Abdère, Thrace, v. 460 av. J. - C. -? , v. 370 av. J. - C.
Greek philosopher.
In Dêmokritos Greek. Raise of Leucippe, Démocrite developed the atomism, of which it made a coherent and detailed vision of the world. Its Leucippe Master, Démocrite inherits the boldest ontology which thought ancient Greece: the universe is made up only of atoms and vacuum, and all the bodies are formed by combinations of atoms. A clever comparison with the letters of the alphabet made more plausible this astonishing cosmology: the 24 letters of the alphabet allow, combined in various ways, to write all the history of the men. The atoms, like the letters, differ either by the figure (as has and NR), or by the order (like YEAR and NA), or finally by the position like L and H.
Multiplicity of the atoms Announcing the “razor of Occam”, Démocrite affirms that this theory is necessarily truest, because it is simplest. The atoms consist of only one indivisible block, form and dimension variables; eternal, they exist of infinite number. The combinations of these atoms, also infinite, constitute the bodies and are due to the fittings of the atoms between them, following shocks, according to their mass and their form. Démocrite dared to affirm that our universe was only one of the possible universes, so much this multiplicity of combinations was fertile.

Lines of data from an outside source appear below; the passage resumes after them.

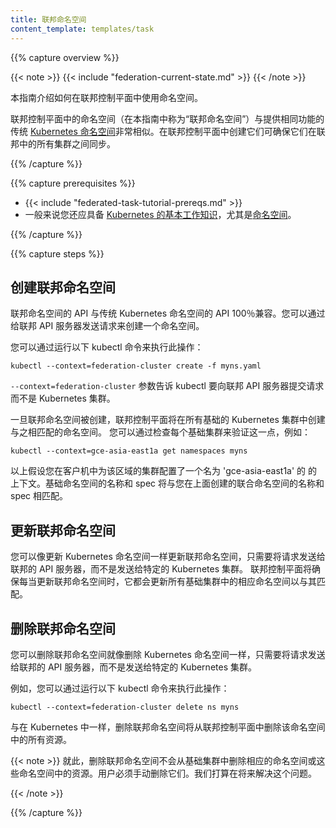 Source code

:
 ```yaml
---
title: 联邦命名空间
content_template: templates/task
---
```


{{% capture overview %}}

{{< note >}}
{{< include "federation-current-state.md" >}}
{{< /note >}}

本指南介绍如何在联邦控制平面中使用命名空间。

联邦控制平面中的命名空间（在本指南中称为“联邦命名空间”）与提供相同功能的传统 [Kubernetes 命名空间](/docs/concepts/overview/working-with-objects/namespaces/)非常相似。在联邦控制平面中创建它们可确保它们在联邦中的所有集群之间同步。

<!--
This guide explains how to use Namespaces in Federation control plane.

Namespaces in federation control plane (referred to as "federated Namespaces" in
this guide) are very similar to the traditional [Kubernetes
Namespaces](/docs/concepts/overview/working-with-objects/namespaces/) providing the same functionality.
Creating them in the federation control plane ensures that they are synchronized
across all the clusters in federation.
-->
{{% /capture %}}

{{% capture prerequisites %}}

* {{< include "federated-task-tutorial-prereqs.md" >}}
* 一般来说您还应具备 [Kubernetes 的基本工作知识](/docs/setup/pick-right-solution/)，尤其是[命名空间](/docs/concepts/overview/working-with-objects/namespaces/)。

<!--
* You are also expected to have a basic
[working knowledge of Kubernetes](/docs/setup/pick-right-solution/) in
general and [Namespaces](/docs/concepts/overview/working-with-objects/namespaces/) in particular.
-->

{{% /capture %}}

{{% capture steps %}}

## 创建联邦命名空间

联邦命名空间的 API 与传统 Kubernetes 命名空间的 API 100％兼容。您可以通过给联邦 API 服务器发送请求来创建一个命名空间。

您可以通过运行以下 kubectl 命令来执行此操作：

<!--
## Creating a Federated Namespace

The API for Federated Namespaces is 100% compatible with the
API for traditional Kubernetes Namespaces. You can create a Namespace by sending
a request to the federation apiserver.

You can do that using kubectl by running:
-->

``` shell
kubectl --context=federation-cluster create -f myns.yaml
```

`--context=federation-cluster` 参数告诉 kubectl 要向联邦 API 服务器提交请求而不是 Kubernetes 集群。

一旦联邦命名空间被创建，联邦控制平面将在所有基础的 Kubernetes 集群中创建与之相匹配的命名空间。
您可以通过检查每个基础集群来验证这一点，例如：

<!--
The `--context=federation-cluster` flag tells kubectl to submit the
request to the Federation apiserver instead of sending it to a Kubernetes
cluster.

Once a federated Namespace is created, the federation control plane will create
a matching Namespace in all underlying Kubernetes clusters.
You can verify this by checking each of the underlying clusters, for example:
-->

``` shell
kubectl --context=gce-asia-east1a get namespaces myns
```

以上假设您在客户机中为该区域的集群配置了一个名为 'gce-asia-east1a' 的 的上下文。基础命名空间的名称和 spec 将与您在上面创建的联合命名空间的名称和 spec 相匹配。


<!--
The above assumes that you have a context named 'gce-asia-east1a'
configured in your client for your cluster in that zone. The name and
spec of the underlying Namespace will match those of
the Federated Namespace that you created above.
-->

## 更新联邦命名空间

您可以像更新 Kubernetes 命名空间一样更新联邦命名空间，只需要将请求发送给联邦的 API 服务器，而不是发送给特定的 Kubernetes 集群。
联邦控制平面将确保每当更新联邦命名空间时，它都会更新所有基础集群中的相应命名空间以与其匹配。

<!--
## Updating a Federated Namespace

You can update a federated Namespace as you would update a Kubernetes
Namespace, just send the request to federation apiserver instead of sending it
to a specific Kubernetes cluster.
Federation control plan will ensure that whenever the federated Namespace is
updated, it updates the corresponding Namespaces in all underlying clusters to
match it.
-->

## 删除联邦命名空间

您可以删除联邦命名空间就像删除 Kubernetes 命名空间一样，只需要将请求发送给联邦的 API 服务器，而不是发送给特定的 Kubernetes 集群。

例如，您可以通过运行以下 kubectl 命令来执行此操作：

<!--
## Deleting a Federated Namespace

You can delete a federated Namespace as you would delete a Kubernetes
Namespace, just send the request to federation apiserver instead of sending it
to a specific Kubernetes cluster.

For example, you can do that using kubectl by running:
-->
```shell
kubectl --context=federation-cluster delete ns myns
```

与在 Kubernetes 中一样，删除联邦命名空间将从联邦控制平面中删除该命名空间中的所有资源。

<!--
As in Kubernetes, deleting a federated Namespace will delete all resources in that
Namespace from the federation control plane.
-->

{{< note >}}
就此，删除联邦命名空间不会从基础集群中删除相应的命名空间或这些命名空间中的资源。用户必须手动删除它们。我们打算在将来解决这个问题。
<!--
At this point, deleting a federated Namespace will not delete the corresponding Namespace, or resources in those Namespaces, from underlying clusters. Users must delete them manually. We intend to fix this in the future.
-->
{{< /note >}}

{{% /capture %}}
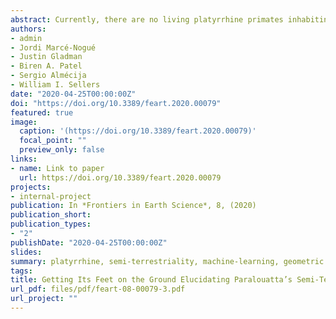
 ```yaml
---
abstract: Currently, there are no living platyrrhine primates inhabiting the main Caribbean islands. Nevertheless, the fossil record of this area has provided outstanding findings of different New World monkeys that were part of a diverse radiation exhibiting remarkably unusual morphologies. Among these, the Cuban genus Paralouatta corresponds to one of the most enigmatic primates ever found in the Greater Antilles. Some researchers have argued that Paralouatta’s post-cranium shows evidence of semi-terrestriality, a locomotor adaptation that is unusual, if not unique, in platyrrhine evolutionary history. Whether or not Paralouatta was truly semi-terrestrial remains uncertain, however, due to a lack of more sophisticated functional analyses on its morphology. Using novel virtual morpho-functional techniques on a comparative sample of 3D talar models belonging to diverse primate species representing three substrate preferences, this study aims to further evaluate whether Paralouatta was a semi-terrestrial genus or not. Geometric morphometrics and finite element analysis were used to empirically assess shape and biomechanical performance, respectively, and then several machine-learning (ML) classification algorithms were trained using both morphometric and biomechanical data to elucidate the substrate preference of the fossils. The ML algorithms categorized the Paralouatta specimens as either arboreal or as species commonly active on both ground and in trees. These mixed results are suggestive of some level of semi-terrestriality, thus representing the only known example of this locomotor behavior in platyrrhine evolutionary history.
authors:
- admin
- Jordi Marcé-Nogué
- Justin Gladman
- Biren A. Patel
- Sergio Almécija
- William I. Sellers
date: "2020-04-25T00:00:00Z"
doi: "https://doi.org/10.3389/feart.2020.00079"
featured: true
image:
  caption: '(https://doi.org/10.3389/feart.2020.00079)'
  focal_point: ""
  preview_only: false
links:
- name: Link to paper
  url: https://doi.org/10.3389/feart.2020.00079
projects:
- internal-project
publication: In *Frontiers in Earth Science*, 8, (2020)
publication_short: 
publication_types:
- "2"
publishDate: "2020-04-25T00:00:00Z"
slides: 
summary: platyrrhine, semi-terrestriality, machine-learning, geometric morphometrics, finite element analysis,Paralouatta, talus
tags:
title: Getting Its Feet on the Ground Elucidating Paralouatta’s Semi-Terrestriality Using the Virtual Morpho-Functional Toolbox
url_pdf: files/pdf/feart-08-00079-3.pdf
url_project: ""
---
```


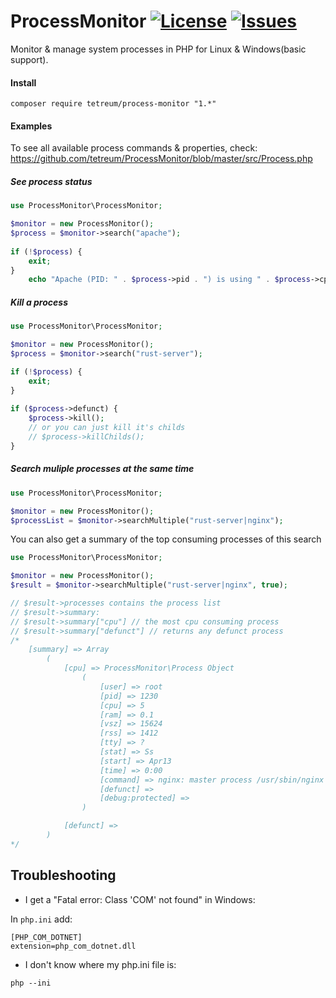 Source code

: # ProcessMonitor [![License](https://img.shields.io/badge/license-MIT-blue.svg?style=flat)](LICENSE) [![Issues](https://img.shields.io/github/issues/tetreum/ProcessMonitor.svg?style=flat)](https://github.com/tetreum/ProcessMonitor/issues)

Monitor & manage system processes in PHP for Linux & Windows(basic support).

#### Install

    composer require tetreum/process-monitor "1.*"


#### Examples

To see all available process commands & properties, check:
https://github.com/tetreum/ProcessMonitor/blob/master/src/Process.php

##### See process status

```php
use ProcessMonitor\ProcessMonitor;

$monitor = new ProcessMonitor();
$process = $monitor->search("apache");
    
if (!$process) {
    exit;
}
    echo "Apache (PID: " . $process->pid . ") is using " . $process->cpu . "% CPU and " . $process->ram . " RAM";
```
##### Kill a process

```php
use ProcessMonitor\ProcessMonitor;

$monitor = new ProcessMonitor();
$process = $monitor->search("rust-server");

if (!$process) {
    exit;
}
    
if ($process->defunct) {
    $process->kill();
    // or you can just kill it's childs
    // $process->killChilds();
}
```

##### Search muliple processes at the same time

```php
use ProcessMonitor\ProcessMonitor;

$monitor = new ProcessMonitor();
$processList = $monitor->searchMultiple("rust-server|nginx");
```

You can also get a summary of the top consuming processes of this search

```php
use ProcessMonitor\ProcessMonitor;

$monitor = new ProcessMonitor();
$result = $monitor->searchMultiple("rust-server|nginx", true);

// $result->processes contains the process list
// $result->summary:
// $result->summary["cpu"] // the most cpu consuming process
// $result->summary["defunct"] // returns any defunct process
/*
    [summary] => Array
        (
            [cpu] => ProcessMonitor\Process Object
                (
                    [user] => root
                    [pid] => 1230
                    [cpu] => 5
                    [ram] => 0.1
                    [vsz] => 15624
                    [rss] => 1412
                    [tty] => ?
                    [stat] => Ss
                    [start] => Apr13
                    [time] => 0:00
                    [command] => nginx: master process /usr/sbin/nginx
                    [defunct] =>
                    [debug:protected] =>
                )

            [defunct] =>
        )
*/
```

## Troubleshooting

- I get a "Fatal error:  Class 'COM' not found" in Windows:

In `php.ini` add:
```
[PHP_COM_DOTNET]
extension=php_com_dotnet.dll
```
- I don't know where my php.ini file is:

`php --ini`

But especially, it clearly states the philosophical great principle which one finds at the base of any cosmology materialist: the movement is inseparable from the matter; of any eternity, the “atoms (...) are driven in the universe by wandering that and there”. It is thus useless to call upon an external creative principle to explain the birth of these worlds, fruits of the chance and need. The gods are only human dreams.
Theory of knowledge
Significant qualities are illusory, relating to the reports of our bodies to the atoms which affect them, the reason alone enables us to know reality. As for the heart, material like the body, it is made more mobile, round and polished atoms, whose subtle movement is called the thought. But how to explain that the reason could emerge from the distorted images of the directions and find the truth? Démocrite absolutely does not refuse any testimony of the directions: thus certain larger atoms are visible in our eyes, such of the grains of dust in a sun ray. But its last answer is that the human heart can know nature because it is resulting from it.
“The most perfect Expression perhaps of the materialism”, according to Bergson, surprisingly prophetic, the philosophy of Démocrite reconciled the “being one” of the éléates (philosophical of the school of Elée) with it “to become” ceaseless of Héraclite. The atom is this single principle by what all becomes.
It is partly to fight these doctrines that the great spiritualistic designs of Plato and Aristote were worked out.